Task brief: For each record, copy the text exactly and omit any picture it holds.

Data to examine:

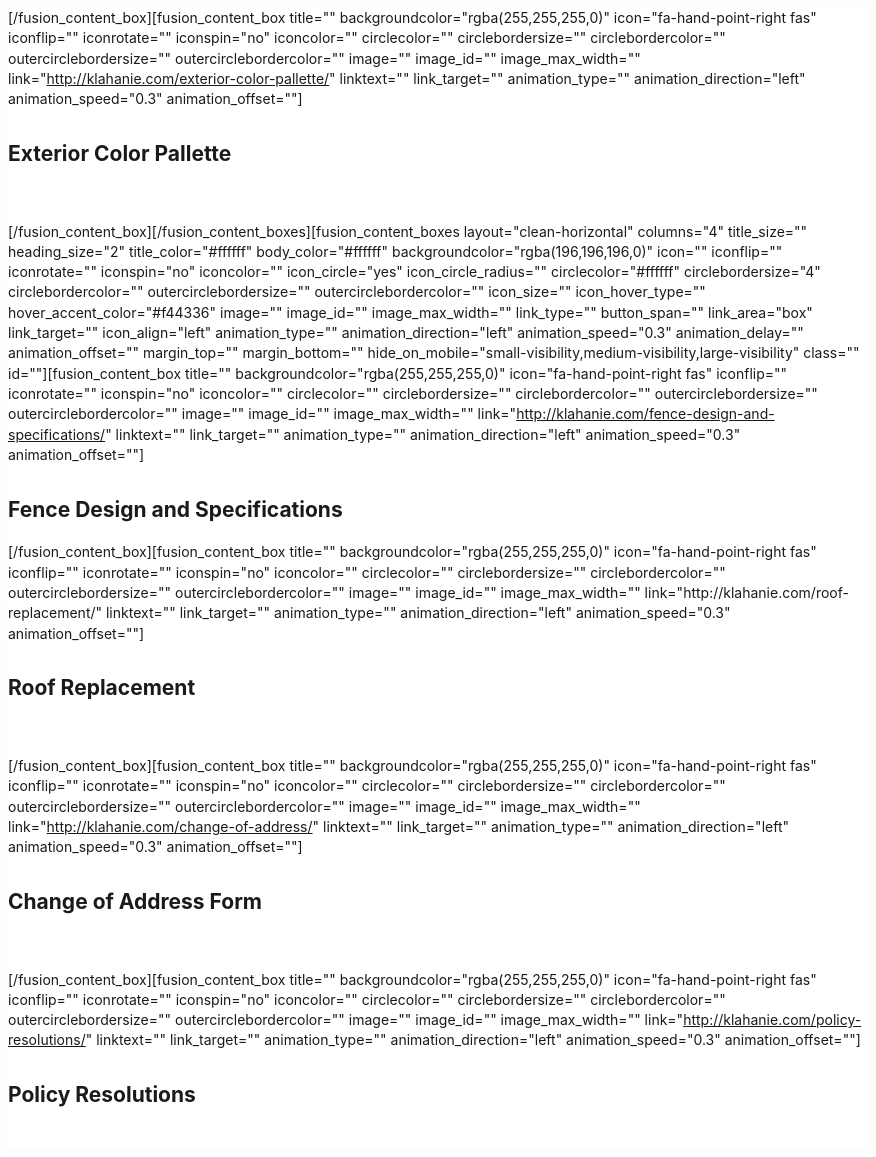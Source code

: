 [/fusion_content_box][fusion_content_box title="" backgroundcolor="rgba(255,255,255,0)" icon="fa-hand-point-right fas" iconflip="" iconrotate="" iconspin="no" iconcolor="" circlecolor="" circlebordersize="" circlebordercolor="" outercirclebordersize="" outercirclebordercolor="" image="" image_id="" image_max_width="" link="http://klahanie.com/exterior-color-pallette/" linktext="" link_target="" animation_type="" animation_direction="left" animation_speed="0.3" animation_offset=""]
<h2>Exterior Color Pallette</h2>
<span style="color: #2c231d; font-family: Railway , Arial, sans-serif; font-size: small;"><span style="color: #594a41; font-family: Railway , Arial, sans-serif; font-size: small;"><span style="font-size: small;"> </span></span></span>

[/fusion_content_box][/fusion_content_boxes][fusion_content_boxes layout="clean-horizontal" columns="4" title_size="" heading_size="2" title_color="#ffffff" body_color="#ffffff" backgroundcolor="rgba(196,196,196,0)" icon="" iconflip="" iconrotate="" iconspin="no" iconcolor="" icon_circle="yes" icon_circle_radius="" circlecolor="#ffffff" circlebordersize="4" circlebordercolor="" outercirclebordersize="" outercirclebordercolor="" icon_size="" icon_hover_type="" hover_accent_color="#f44336" image="" image_id="" image_max_width="" link_type="" button_span="" link_area="box" link_target="" icon_align="left" animation_type="" animation_direction="left" animation_speed="0.3" animation_delay="" animation_offset="" margin_top="" margin_bottom="" hide_on_mobile="small-visibility,medium-visibility,large-visibility" class="" id=""][fusion_content_box title="" backgroundcolor="rgba(255,255,255,0)" icon="fa-hand-point-right fas" iconflip="" iconrotate="" iconspin="no" iconcolor="" circlecolor="" circlebordersize="" circlebordercolor="" outercirclebordersize="" outercirclebordercolor="" image="" image_id="" image_max_width="" link="http://klahanie.com/fence-design-and-specifications/" linktext="" link_target="" animation_type="" animation_direction="left" animation_speed="0.3" animation_offset=""]
<h2>Fence Design and Specifications</h2>
[/fusion_content_box][fusion_content_box title="" backgroundcolor="rgba(255,255,255,0)" icon="fa-hand-point-right fas" iconflip="" iconrotate="" iconspin="no" iconcolor="" circlecolor="" circlebordersize="" circlebordercolor="" outercirclebordersize="" outercirclebordercolor="" image="" image_id="" image_max_width="" link="http://klahanie.com/roof-replacement/" linktext="" link_target="" animation_type="" animation_direction="left" animation_speed="0.3" animation_offset=""]
<h2>Roof Replacement</h2>
<span style="color: #2c231d; font-family: Railway , Arial, sans-serif; font-size: small;"><span style="color: #594a41; font-family: Railway , Arial, sans-serif; font-size: small;"><span style="font-size: small;"> </span></span></span>

[/fusion_content_box][fusion_content_box title="" backgroundcolor="rgba(255,255,255,0)" icon="fa-hand-point-right fas" iconflip="" iconrotate="" iconspin="no" iconcolor="" circlecolor="" circlebordersize="" circlebordercolor="" outercirclebordersize="" outercirclebordercolor="" image="" image_id="" image_max_width="" link="http://klahanie.com/change-of-address/" linktext="" link_target="" animation_type="" animation_direction="left" animation_speed="0.3" animation_offset=""]
<h2>Change of Address Form</h2>
<span style="color: #2c231d; font-family: Railway , Arial, sans-serif; font-size: small;"><span style="color: #594a41; font-family: Railway , Arial, sans-serif; font-size: small;"><span style="font-size: small;"> </span></span></span>

[/fusion_content_box][fusion_content_box title="" backgroundcolor="rgba(255,255,255,0)" icon="fa-hand-point-right fas" iconflip="" iconrotate="" iconspin="no" iconcolor="" circlecolor="" circlebordersize="" circlebordercolor="" outercirclebordersize="" outercirclebordercolor="" image="" image_id="" image_max_width="" link="http://klahanie.com/policy-resolutions/" linktext="" link_target="" animation_type="" animation_direction="left" animation_speed="0.3" animation_offset=""]
<h2>Policy Resolutions</h2>
<span style="color: #2c231d; font-family: Railway , Arial, sans-serif; font-size: small;"><span style="color: #594a41; font-family: Railway , Arial, sans-serif; font-size: small;"><span style="font-size: small;"> </span></span></span>

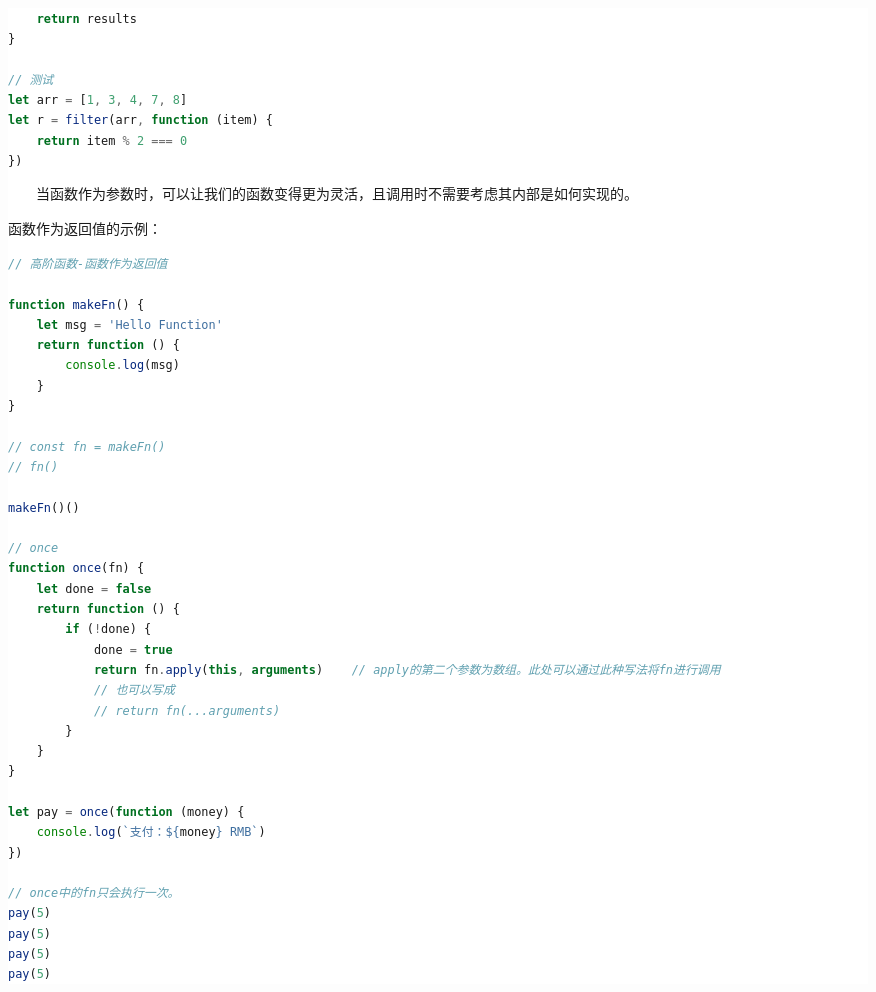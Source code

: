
 ```javascript
    return results
}

// 测试
let arr = [1, 3, 4, 7, 8]
let r = filter(arr, function (item) {
    return item % 2 === 0
})
```

&emsp;&emsp;当函数作为参数时，可以让我们的函数变得更为灵活，且调用时不需要考虑其内部是如何实现的。

函数作为返回值的示例：

```javascript
// 高阶函数-函数作为返回值

function makeFn() {
    let msg = 'Hello Function'
    return function () {
        console.log(msg)
    }
}

// const fn = makeFn()
// fn()

makeFn()()

// once
function once(fn) {
    let done = false
    return function () {
        if (!done) {
            done = true
            return fn.apply(this, arguments)    // apply的第二个参数为数组。此处可以通过此种写法将fn进行调用
            // 也可以写成
            // return fn(...arguments)
        }
    }
}

let pay = once(function (money) {
    console.log(`支付：${money} RMB`)
})

// once中的fn只会执行一次。
pay(5)
pay(5)
pay(5)
pay(5)
```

Task output:
Source code

: [/fusion_content_box][fusion_content_box title="" backgroundcolor="rgba(255,255,255,0)" icon="fa-hand-point-right fas" iconflip="" iconrotate="" iconspin="no" iconcolor="" circlecolor="" circlebordersize="" circlebordercolor="" outercirclebordersize="" outercirclebordercolor="" image="" image_id="" image_max_width="" link="http://klahanie.com/exterior-color-pallette/" linktext="" link_target="" animation_type="" animation_direction="left" animation_speed="0.3" animation_offset=""]
<h2>Exterior Color Pallette</h2>
<span style="color: #2c231d; font-family: Railway , Arial, sans-serif; font-size: small;"><span style="color: #594a41; font-family: Railway , Arial, sans-serif; font-size: small;"><span style="font-size: small;"> </span></span></span>

[/fusion_content_box][/fusion_content_boxes][fusion_content_boxes layout="clean-horizontal" columns="4" title_size="" heading_size="2" title_color="#ffffff" body_color="#ffffff" backgroundcolor="rgba(196,196,196,0)" icon="" iconflip="" iconrotate="" iconspin="no" iconcolor="" icon_circle="yes" icon_circle_radius="" circlecolor="#ffffff" circlebordersize="4" circlebordercolor="" outercirclebordersize="" outercirclebordercolor="" icon_size="" icon_hover_type="" hover_accent_color="#f44336" image="" image_id="" image_max_width="" link_type="" button_span="" link_area="box" link_target="" icon_align="left" animation_type="" animation_direction="left" animation_speed="0.3" animation_delay="" animation_offset="" margin_top="" margin_bottom="" hide_on_mobile="small-visibility,medium-visibility,large-visibility" class="" id=""][fusion_content_box title="" backgroundcolor="rgba(255,255,255,0)" icon="fa-hand-point-right fas" iconflip="" iconrotate="" iconspin="no" iconcolor="" circlecolor="" circlebordersize="" circlebordercolor="" outercirclebordersize="" outercirclebordercolor="" image="" image_id="" image_max_width="" link="http://klahanie.com/fence-design-and-specifications/" linktext="" link_target="" animation_type="" animation_direction="left" animation_speed="0.3" animation_offset=""]
<h2>Fence Design and Specifications</h2>
[/fusion_content_box][fusion_content_box title="" backgroundcolor="rgba(255,255,255,0)" icon="fa-hand-point-right fas" iconflip="" iconrotate="" iconspin="no" iconcolor="" circlecolor="" circlebordersize="" circlebordercolor="" outercirclebordersize="" outercirclebordercolor="" image="" image_id="" image_max_width="" link="http://klahanie.com/roof-replacement/" linktext="" link_target="" animation_type="" animation_direction="left" animation_speed="0.3" animation_offset=""]
<h2>Roof Replacement</h2>
<span style="color: #2c231d; font-family: Railway , Arial, sans-serif; font-size: small;"><span style="color: #594a41; font-family: Railway , Arial, sans-serif; font-size: small;"><span style="font-size: small;"> </span></span></span>

[/fusion_content_box][fusion_content_box title="" backgroundcolor="rgba(255,255,255,0)" icon="fa-hand-point-right fas" iconflip="" iconrotate="" iconspin="no" iconcolor="" circlecolor="" circlebordersize="" circlebordercolor="" outercirclebordersize="" outercirclebordercolor="" image="" image_id="" image_max_width="" link="http://klahanie.com/change-of-address/" linktext="" link_target="" animation_type="" animation_direction="left" animation_speed="0.3" animation_offset=""]
<h2>Change of Address Form</h2>
<span style="color: #2c231d; font-family: Railway , Arial, sans-serif; font-size: small;"><span style="color: #594a41; font-family: Railway , Arial, sans-serif; font-size: small;"><span style="font-size: small;"> </span></span></span>

[/fusion_content_box][fusion_content_box title="" backgroundcolor="rgba(255,255,255,0)" icon="fa-hand-point-right fas" iconflip="" iconrotate="" iconspin="no" iconcolor="" circlecolor="" circlebordersize="" circlebordercolor="" outercirclebordersize="" outercirclebordercolor="" image="" image_id="" image_max_width="" link="http://klahanie.com/policy-resolutions/" linktext="" link_target="" animation_type="" animation_direction="left" animation_speed="0.3" animation_offset=""]
<h2>Policy Resolutions</h2>
<span style="color: #2c231d; font-family: Railway , Arial, sans-serif; font-size: small;"><span style="color: #594a41; font-family: Railway , Arial, sans-serif; font-size: small;"><span style="font-size: small;"> </span></span></span>

Source code

:
 ```javascript
    return results
}

// 测试
let arr = [1, 3, 4, 7, 8]
let r = filter(arr, function (item) {
    return item % 2 === 0
})
```

&emsp;&emsp;当函数作为参数时，可以让我们的函数变得更为灵活，且调用时不需要考虑其内部是如何实现的。

函数作为返回值的示例：

```javascript
// 高阶函数-函数作为返回值

function makeFn() {
    let msg = 'Hello Function'
    return function () {
        console.log(msg)
    }
}

// const fn = makeFn()
// fn()

makeFn()()

// once
function once(fn) {
    let done = false
    return function () {
        if (!done) {
            done = true
            return fn.apply(this, arguments)    // apply的第二个参数为数组。此处可以通过此种写法将fn进行调用
            // 也可以写成
            // return fn(...arguments)
        }
    }
}

let pay = once(function (money) {
    console.log(`支付：${money} RMB`)
})

// once中的fn只会执行一次。
pay(5)
pay(5)
pay(5)
pay(5)
```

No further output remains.